Quindi, per quanto non finalizzato al supporto della programmazione, ritengo che questo studio possa e debba anche delineare un alveo d’azione irrinunciabile sul piano delle politiche. Per una ricerca sociologica, la utilità dei suoi risultati è un prerequisito essenziale, tanto che lo stesso ciclo metodologico dell'informazione è destinato a inaridirsi “se – per dirla come Cremonini (1999:81) – essa non produce effetti che possano tradursi in spendibilità operativa.” È in questo senso che – sul piano metodologico – l’indagine empirica condotta per questa tesi, con tutti i limiti più volte ribaditi e il limitato orizzonte fenomenologico costituito da un campione di modeste dimensioni, ha voluto fornire indicazioni riguardo al livello di utilità, legittimità, elaborazione e spendibilità che è possibile trarre da una consultazione di soggetti giovani e giovanissimi, anche su temi così sensibili e anche con il fine di indirizzare relazioni familiari e prassi istituzionali.

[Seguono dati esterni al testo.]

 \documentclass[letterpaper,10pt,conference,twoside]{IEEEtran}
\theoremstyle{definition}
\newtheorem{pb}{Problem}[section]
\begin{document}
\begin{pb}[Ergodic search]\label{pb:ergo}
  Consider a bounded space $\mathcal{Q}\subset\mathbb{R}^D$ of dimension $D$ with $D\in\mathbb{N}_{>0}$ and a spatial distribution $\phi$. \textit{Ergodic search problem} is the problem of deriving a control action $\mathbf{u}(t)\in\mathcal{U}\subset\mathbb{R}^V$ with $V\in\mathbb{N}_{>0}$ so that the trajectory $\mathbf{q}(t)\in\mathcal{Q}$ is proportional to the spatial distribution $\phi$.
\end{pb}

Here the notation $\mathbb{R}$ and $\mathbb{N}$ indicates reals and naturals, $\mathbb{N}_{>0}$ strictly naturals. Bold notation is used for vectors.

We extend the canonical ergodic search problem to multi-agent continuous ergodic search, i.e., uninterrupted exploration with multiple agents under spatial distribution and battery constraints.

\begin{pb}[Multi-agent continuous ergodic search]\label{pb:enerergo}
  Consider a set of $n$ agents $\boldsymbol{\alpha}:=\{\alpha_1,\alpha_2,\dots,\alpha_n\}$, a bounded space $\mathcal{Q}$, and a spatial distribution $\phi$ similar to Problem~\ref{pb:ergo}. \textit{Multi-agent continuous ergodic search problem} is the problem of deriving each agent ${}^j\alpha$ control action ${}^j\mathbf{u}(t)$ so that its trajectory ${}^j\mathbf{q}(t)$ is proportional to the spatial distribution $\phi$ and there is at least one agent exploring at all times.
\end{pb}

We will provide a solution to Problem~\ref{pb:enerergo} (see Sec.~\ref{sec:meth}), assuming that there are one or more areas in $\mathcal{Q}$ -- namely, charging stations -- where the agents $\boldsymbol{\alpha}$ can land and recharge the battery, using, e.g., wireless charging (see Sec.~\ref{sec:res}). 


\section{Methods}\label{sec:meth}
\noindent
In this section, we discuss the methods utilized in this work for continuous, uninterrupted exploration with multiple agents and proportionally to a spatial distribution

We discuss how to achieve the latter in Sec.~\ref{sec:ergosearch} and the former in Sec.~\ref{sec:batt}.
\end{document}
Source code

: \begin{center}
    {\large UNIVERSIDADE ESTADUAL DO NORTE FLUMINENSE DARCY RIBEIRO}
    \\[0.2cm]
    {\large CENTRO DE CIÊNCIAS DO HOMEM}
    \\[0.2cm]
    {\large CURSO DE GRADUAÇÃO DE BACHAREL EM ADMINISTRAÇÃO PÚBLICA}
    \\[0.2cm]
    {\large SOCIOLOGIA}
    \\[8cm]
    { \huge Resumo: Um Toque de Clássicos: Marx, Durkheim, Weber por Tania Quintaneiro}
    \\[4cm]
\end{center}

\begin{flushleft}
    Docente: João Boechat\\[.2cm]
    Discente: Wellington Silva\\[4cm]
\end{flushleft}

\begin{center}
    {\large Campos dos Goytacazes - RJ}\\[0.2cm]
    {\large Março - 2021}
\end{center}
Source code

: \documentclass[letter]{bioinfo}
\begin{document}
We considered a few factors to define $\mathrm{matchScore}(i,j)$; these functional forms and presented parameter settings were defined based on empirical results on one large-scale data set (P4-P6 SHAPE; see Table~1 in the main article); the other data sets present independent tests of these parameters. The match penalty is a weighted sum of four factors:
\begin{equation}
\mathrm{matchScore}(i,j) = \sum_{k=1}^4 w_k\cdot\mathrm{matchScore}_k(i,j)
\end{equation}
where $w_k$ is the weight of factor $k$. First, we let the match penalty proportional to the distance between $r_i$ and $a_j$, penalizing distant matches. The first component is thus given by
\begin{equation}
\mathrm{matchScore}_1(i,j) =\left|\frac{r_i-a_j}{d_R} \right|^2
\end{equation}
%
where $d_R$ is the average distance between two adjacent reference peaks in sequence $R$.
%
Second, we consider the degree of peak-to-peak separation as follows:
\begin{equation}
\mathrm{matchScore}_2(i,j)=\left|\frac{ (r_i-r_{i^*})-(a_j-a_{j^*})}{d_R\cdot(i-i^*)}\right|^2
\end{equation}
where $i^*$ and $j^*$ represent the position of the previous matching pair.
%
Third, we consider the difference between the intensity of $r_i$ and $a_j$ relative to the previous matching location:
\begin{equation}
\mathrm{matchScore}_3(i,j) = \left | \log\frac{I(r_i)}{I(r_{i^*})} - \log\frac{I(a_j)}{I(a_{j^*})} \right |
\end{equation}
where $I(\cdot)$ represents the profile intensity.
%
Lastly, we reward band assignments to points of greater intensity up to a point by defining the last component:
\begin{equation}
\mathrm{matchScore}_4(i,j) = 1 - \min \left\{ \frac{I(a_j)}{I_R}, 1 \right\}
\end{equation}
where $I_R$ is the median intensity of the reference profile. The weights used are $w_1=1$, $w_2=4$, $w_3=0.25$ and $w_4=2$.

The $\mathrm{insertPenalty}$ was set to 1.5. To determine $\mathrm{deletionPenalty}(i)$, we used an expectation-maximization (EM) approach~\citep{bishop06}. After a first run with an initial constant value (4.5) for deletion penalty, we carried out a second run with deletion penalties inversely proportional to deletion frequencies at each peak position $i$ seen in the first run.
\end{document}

Inoltre, se come ricorda Favretto162 “il ruolo della sociologia rispetto a questo tema è quello di essere tramite e di permettere di leggere i bisogni sociali che dagli altri settori non è possibile fare”, l’aspirazione di questa ricerca, è stata anche quella di offrire un esempio di lettura ‘umanizzata’ dei bisogni e delle potenzialità da ricostruire sulla base delle considerazioni di chi ha vissuto l’esperienza in prima persona.

L’interpretazione sociologica che ho attuato delle storie di malattia eterovissuta ritengo pertanto che costituisca una dimostrazione scientifica accettabile dell’importanza (e complessità) della dimensione umanizzante delle cure quando realizzata in maniera partecipativa.

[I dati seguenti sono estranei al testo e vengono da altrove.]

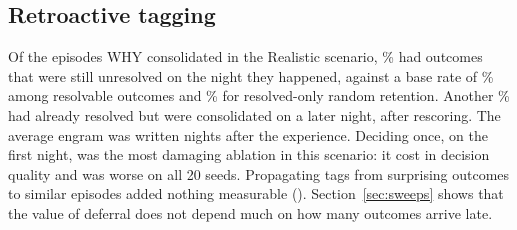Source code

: \subsection{Retroactive tagging}
Of the episodes WHY consolidated in the Realistic scenario, \% had outcomes that were still unresolved on the night they happened, against a base rate of \% among resolvable outcomes and \% for resolved-only random retention. Another \% had already resolved but were consolidated on a later night, after rescoring. The average engram was written  nights after the experience. Deciding once, on the first night, was the most damaging ablation in this scenario: it cost  in decision quality and was worse on all 20 seeds. Propagating tags from surprising outcomes to similar episodes added nothing measurable (). Section~\ref{sec:sweeps} shows that the value of deferral does not depend much on how many outcomes arrive late.
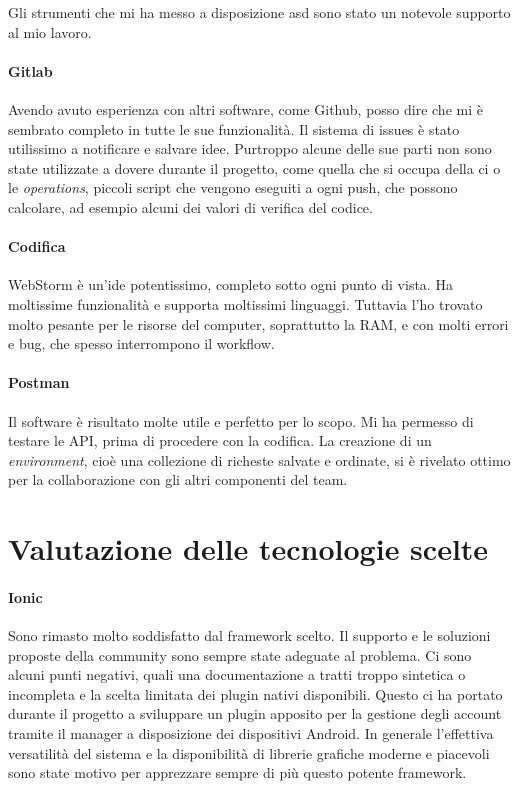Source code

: Gli strumenti che mi ha messo a disposizione \acrlong{asd} sono stato un notevole supporto al mio lavoro.

\paragraph{Gitlab} Avendo avuto esperienza con altri software, come Github, posso dire che mi è sembrato completo in
tutte le sue funzionalità. Il sistema di issues è stato utilissimo a notificare e salvare idee. Purtroppo alcune delle
sue parti non sono state utilizzate a dovere durante il progetto, come quella che si occupa della \gls{ci} o le
\textit{operations}, piccoli script che vengono eseguiti a ogni push, che possono calcolare, ad esempio alcuni dei
valori di verifica del codice. 

\paragraph{Codifica} WebStorm è un'\gls{ide} potentissimo, completo sotto ogni punto di vista. Ha moltissime
funzionalità e supporta moltissimi linguaggi. Tuttavia l'ho trovato molto pesante per le risorse del computer,
soprattutto la RAM, e con molti errori e bug, che spesso interrompono il workflow. 

\paragraph{Postman} Il software è risultato molte utile e perfetto per lo scopo. Mi ha permesso di testare le API, prima
di procedere con la codifica. La creazione di un \textit{environment}, cioè una collezione di richeste salvate e
ordinate, si è rivelato ottimo per la collaborazione con gli altri componenti del team.

\section{Valutazione delle tecnologie scelte}
\paragraph{Ionic} Sono rimasto molto soddisfatto dal framework scelto. Il supporto e le soluzioni proposte della community sono
sempre state adeguate al problema. Ci sono alcuni punti negativi, quali una documentazione a tratti troppo sintetica o
incompleta e la scelta limitata dei plugin nativi disponibili. Questo ci ha portato durante il progetto a sviluppare un
plugin apposito per la gestione degli account tramite il manager a disposizione dei dispositivi Android. In generale
l'effettiva versatilità del sistema e la disponibilità di librerie grafiche moderne e piacevoli sono state motivo per
apprezzare sempre di più questo potente framework.

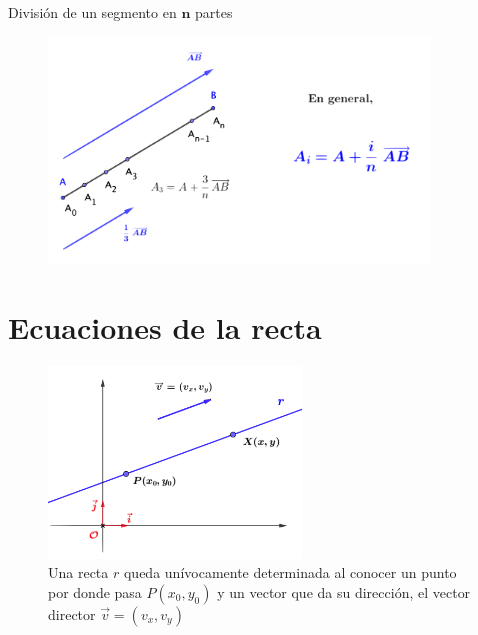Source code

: \vspace{10mm}
\begin{myalertblock}{División de un segmento en $\boldsymbol n$ partes}

\begin{figure}[H]
	\centering
	\includegraphics[width=0.9\textwidth]{img-ga/ga11.png}
\end{figure}
	
\end{myalertblock}


\vspace{1cm}
\section{Ecuaciones de la recta}
\vspace{0.5cm}

\begin{figure}[H]
	\centering
	\includegraphics[width=0.6\textwidth]{img-ga/ga12.png}
	\caption*{Una recta $r$ queda unívocamente determinada al conocer un punto por donde pasa $P(x_0,y_0)$ y un vector que da su dirección, el vector director $\vec v=(v_x,v_y)$ }
\end{figure}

Un concetto implicito espresso nelle tante pagine in cui hanno riecheggiato le voci dei partecipanti è che, nelle situazioni in cui ciò sia possibile e in cui la dinamica non arrechi danno a chi già soffre della patologia e dell’apprensione, a tutti i componenti di un nucleo familiare dovrebbe essere dato modo di partecipare alla gestione della malattia grave che ha colpito uno dei membri.

La patologia è ‘affare’ di uno e di uno solamente, ma la rottura biografica è di tutti, così come le sue implicazioni anche rispetto all’educazione morale di coloro a cui è dato modo di aiutare chi si fa carico della parte sostanziale della cura.

“Se ben educato e coinvolto nel team di cura, il caregiver può effettivamente supplire a funzioni importanti, che al momento risultano non sufficientemente assolte dal Sistema Sanitario Nazionale per motivi organizzativi ed economici”, sostiene Graffigna (2018:99). Certo, tutta l’interessante trattazione che l’autrice sviluppa intorno al concetto di engagement non ragiona in termini generazionali e, proprio per questo, essa appare come una stimolante opportunità di un approfondimento ulteriore da realizzarsi con un intervento di ricerca dedicato.

162 Discorso d’apertura de: “Il diritto “partecipato” alla salute. Bambini, adolescenti e adulti tra protezione e

partecipazione.” Convegno organizzato da LABSIA (Laboratorio Salute Infanzia Adolescenza) dell’Università del Piemonte Orientale, Alessandria, 24 novembre 2017.

190 Per Graffigna (2018:98) “L'engagement del caregiver nel processo di cura può essere definito come la sua capacità di cercare attivamente informazioni legate alla salute e alla cura del proprio assistito e di partecipare nella condivisione delle scelte terapeutiche. Il ruolo attivo del caregiver va considerato anche nel processo di decision-making condiviso relativo alla pianificazione delle attività quotidiane e di vita del malato.”

In conclusione, appare allora legittimo chiedersi: non è tutto ciò deducibile da quanto riportato da molti dei ragazzi e delle ragazze intervistate? Non sono forse le innumerevoli esperienze descritte nelle narrazioni delle peculiari forme di un engagement che da disconosciuta potenza può divenire un significante atto?